– Тебя сразу складировать, или по учебе что-то срочно надо? – правильно оценил ее состояние мужчина.
– Наверное, сразу, – решила Даша.
– Хорошо, диван в твоем распоряжении.
– А ты? – девушка уставилась в тарелку, на которой уже ничего не было, но краем глаза следила за ним. Прочитать что-то по спине мужчины, наливавшего чай, оказалось невозможно.
– Не у одной тебя дома матрасы для гостей имеются. Тем более что у меня приличное число родственников гостит, – Глеб забрал у нее пустую тарелку и поставил чашку.
Девушка тут же обхватила ее обеими руками и уткнулась носом, вдыхая ароматный пар. Почему-то очень хотелось, чтобы ночью он был рядом.
– А меня мерзнуть оставишь, – обратила она все в шутку.
– Тебя оставишь, – усмехнулся он. – Сразу неприятности найдешь.
– Ты на что намекаешь, – оторвала она взгляд от чашки, заранее радуясь, что румянец можно списать на душ и горячую еду.
– А то ты не помнишь, – улыбнулся он, глядя в горящие праведным возмущением глаза. Возмущение сменилось смущением.
– Молчу, осознаю, виновата, буду исправляться, – попыталась она изобразить раскаяние. Но все попытки испортил очередной зевок.
– Иди уже, ложись, чудо, – Глеб посмотрел на часы. Было почти одиннадцать. – Тебе во сколько на учебу.
– К половине десятого, – на мгновение задумавшись, вспомнила она. – А ты что?
– А у меня еще работа, – развел он руками.
– Ага. Спокойной ночи, – девушка поднялась со стула и поплелась в комнату. Едва голова ее коснулась подушки, она тут же провалилась в сон.
Глеб быстро убрал со стола, вымыл посуду, убрал в холодильник уже остывшую кастрюлю и пошел в другую комнату. Клиент обещал приехать к одиннадцати, но уже не раз было, что он появлялся раньше. Значит, надо быть готовым заранее. Быстро внеся изменения в проект, пересчитал смету. Сохранил новый вариант отдельно. Потом посмотрел, какие материалы можно будет предложить, если тому захочется поменять что-то еще. Наконец, собрал все наработки в одну папку и отправил на флешку.
Когда он заглянул в комнату, Даша спала, свернувшись в клубок и практически с головой укрывшись одеялом. Глеб улыбнулся. Девушка умудрилась замерзнуть даже в квартире с отоплением, будучи одета в костюм. Страшно было представить, что бы с ней стало, останься она дома. Мужчина снял джемпер, и, оставшись в тренировочных брюках и футболке, дабы не смущать девушку, буде та проснется ночью, осторожно устроился рядом. Почувствовав рядом тепло, Даша, не просыпаясь, придвинулась к нему, и, уткнувшись носом в грудь, замерла. Глеб осторожно обнял девушку, а вскоре и самого его сморил сон.

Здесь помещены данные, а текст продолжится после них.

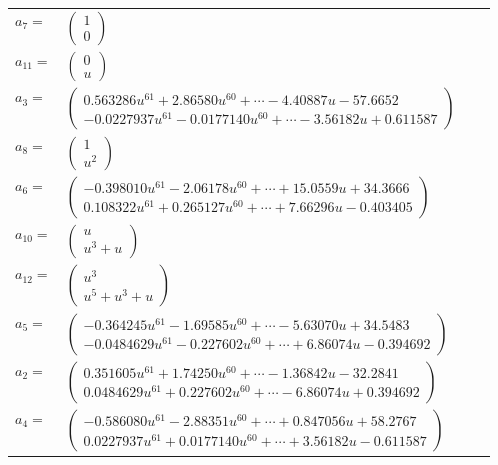 \documentclass[1p]{elsarticle_modified}
\theoremstyle{definition}
\begin{document}
\begin{tabular}{m{7pt} m{180pt} m{7pt} m{180pt} }
\flushright $a_{7}=$&$\begin{pmatrix}1\\0\end{pmatrix}$ \\
\flushright $a_{11}=$&$\begin{pmatrix}0\\u\end{pmatrix}$ \\
\flushright $a_{3}=$&$\begin{pmatrix}0.563286 u^{61}+2.86580 u^{60}+\cdots-4.40887 u-57.6652\\-0.0227937 u^{61}-0.0177140 u^{60}+\cdots-3.56182 u+0.611587\end{pmatrix}$ \\
\flushright $a_{8}=$&$\begin{pmatrix}1\\u^2\end{pmatrix}$ \\
\flushright $a_{6}=$&$\begin{pmatrix}-0.398010 u^{61}-2.06178 u^{60}+\cdots+15.0559 u+34.3666\\0.108322 u^{61}+0.265127 u^{60}+\cdots+7.66296 u-0.403405\end{pmatrix}$ \\
\flushright $a_{10}=$&$\begin{pmatrix}u\\u^3+u\end{pmatrix}$ \\
\flushright $a_{12}=$&$\begin{pmatrix}u^3\\u^5+u^3+u\end{pmatrix}$ \\
\flushright $a_{5}=$&$\begin{pmatrix}-0.364245 u^{61}-1.69585 u^{60}+\cdots-5.63070 u+34.5483\\-0.0484629 u^{61}-0.227602 u^{60}+\cdots+6.86074 u-0.394692\end{pmatrix}$ \\
\flushright $a_{2}=$&$\begin{pmatrix}0.351605 u^{61}+1.74250 u^{60}+\cdots-1.36842 u-32.2841\\0.0484629 u^{61}+0.227602 u^{60}+\cdots-6.86074 u+0.394692\end{pmatrix}$ \\
\flushright $a_{4}=$&$\begin{pmatrix}-0.586080 u^{61}-2.88351 u^{60}+\cdots+0.847056 u+58.2767\\0.0227937 u^{61}+0.0177140 u^{60}+\cdots+3.56182 u-0.611587\end{pmatrix}$ \\

\end{tabular}
\end{document}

Даша в который раз почувствовала, как на плечи легли руки Эйнара. Сколько они так простояли – она не смогла бы ответить. Внезапно, он отодвинулся на расстояние вытянутых рук.
– Дана, богами данная мне, – тихо прошептал он, и девушка поняла, что это ее имя.

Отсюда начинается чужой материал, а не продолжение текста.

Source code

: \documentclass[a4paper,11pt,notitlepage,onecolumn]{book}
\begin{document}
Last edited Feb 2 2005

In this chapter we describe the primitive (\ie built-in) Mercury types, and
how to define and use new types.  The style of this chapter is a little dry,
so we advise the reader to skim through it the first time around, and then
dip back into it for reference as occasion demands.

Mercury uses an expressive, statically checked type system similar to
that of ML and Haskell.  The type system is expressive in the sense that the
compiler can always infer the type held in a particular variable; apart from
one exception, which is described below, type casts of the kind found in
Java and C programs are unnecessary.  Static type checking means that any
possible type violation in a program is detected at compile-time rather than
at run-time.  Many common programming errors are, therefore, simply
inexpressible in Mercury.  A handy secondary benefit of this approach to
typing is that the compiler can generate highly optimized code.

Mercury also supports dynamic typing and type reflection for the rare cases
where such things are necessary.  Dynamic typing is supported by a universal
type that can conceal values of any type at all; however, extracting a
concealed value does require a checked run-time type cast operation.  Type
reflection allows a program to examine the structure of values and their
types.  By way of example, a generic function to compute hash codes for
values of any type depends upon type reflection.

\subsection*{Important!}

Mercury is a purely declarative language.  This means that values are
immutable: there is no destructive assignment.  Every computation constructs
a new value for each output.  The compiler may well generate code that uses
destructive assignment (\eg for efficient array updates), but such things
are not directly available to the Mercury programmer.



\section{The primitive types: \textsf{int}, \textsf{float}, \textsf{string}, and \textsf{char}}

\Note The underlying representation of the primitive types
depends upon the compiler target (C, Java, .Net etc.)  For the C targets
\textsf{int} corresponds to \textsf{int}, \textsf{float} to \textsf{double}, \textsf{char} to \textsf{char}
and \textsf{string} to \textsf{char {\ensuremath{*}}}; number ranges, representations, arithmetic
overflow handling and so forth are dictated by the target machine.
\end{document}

– Кто ты? – тихо спросила она. – Как мне найти тебя.
Но воин молчал. Даша поняла, что он не ответит. Шаг, и он вновь прижимает ее к себе.
– Родная моя, – тихий, на грани слышимости, шепот.
– Не оставляй меня, – так же тихо просит она, и его руки еще крепче прижимают ее к себе. – Помоги мне найти тебя.
И лишь молчание в ответ. Но теперь она твердо знает, что они встретятся.
Глеб снова стоял, сжимая обеими руками рукоять меча. Напротив него замерла златовласая воительница. Только сейчас он смог рассмотреть, насколько она тоненькая.
– Что же ты, нападай, – тихо произнесла она.
– Нет, – покачал он головой, я не хочу драться с тобой.
– Нападай, Эйнар, – в голосе прорезались нотки гнева. – Али отважный воин струсил.
– Нет, – он отбросил меч и безоружный приблизился к ней. – Нет, Дана.
Девушка опустила оружие. Еще шаг. Глеб оказался рядом. Осторожно поднял руку, коснулся щеки. Провел ладонью по волосам. Меч выпал из рук воительницы, и она шагнула в его объятия.
Глава 11
Отгорало золото листвы на деревьях. Все чаще по утрам на траве блестела изморозь. Поля чернели после сбора урожая, лишь в последнем одиноком снопу гомонили воробьи, выклевывая золотистые зерна. Небо хмурилось тучами. Еще седьмица-другая, и скует землю мороз, полетят из туч белые хлопья.
Уже уложили домового спать до весны, разнеся кусочки блина по углам изб, теремов, землянок. Все тиши становились духи воды, леса, искали убежища от слуг Морены до следующей весны, когда вернется Лада из подземного плена. Не проказил более банник, притих хозяин овина. Лишь кикимора еще пыталась пакостить, но скорее в силу привычки. Но скоро и она подчиниться законам природы. Останутся люди на долгую зиму без охранителей дома и построек, но и злые духи зимой сны смотреть предпочитают.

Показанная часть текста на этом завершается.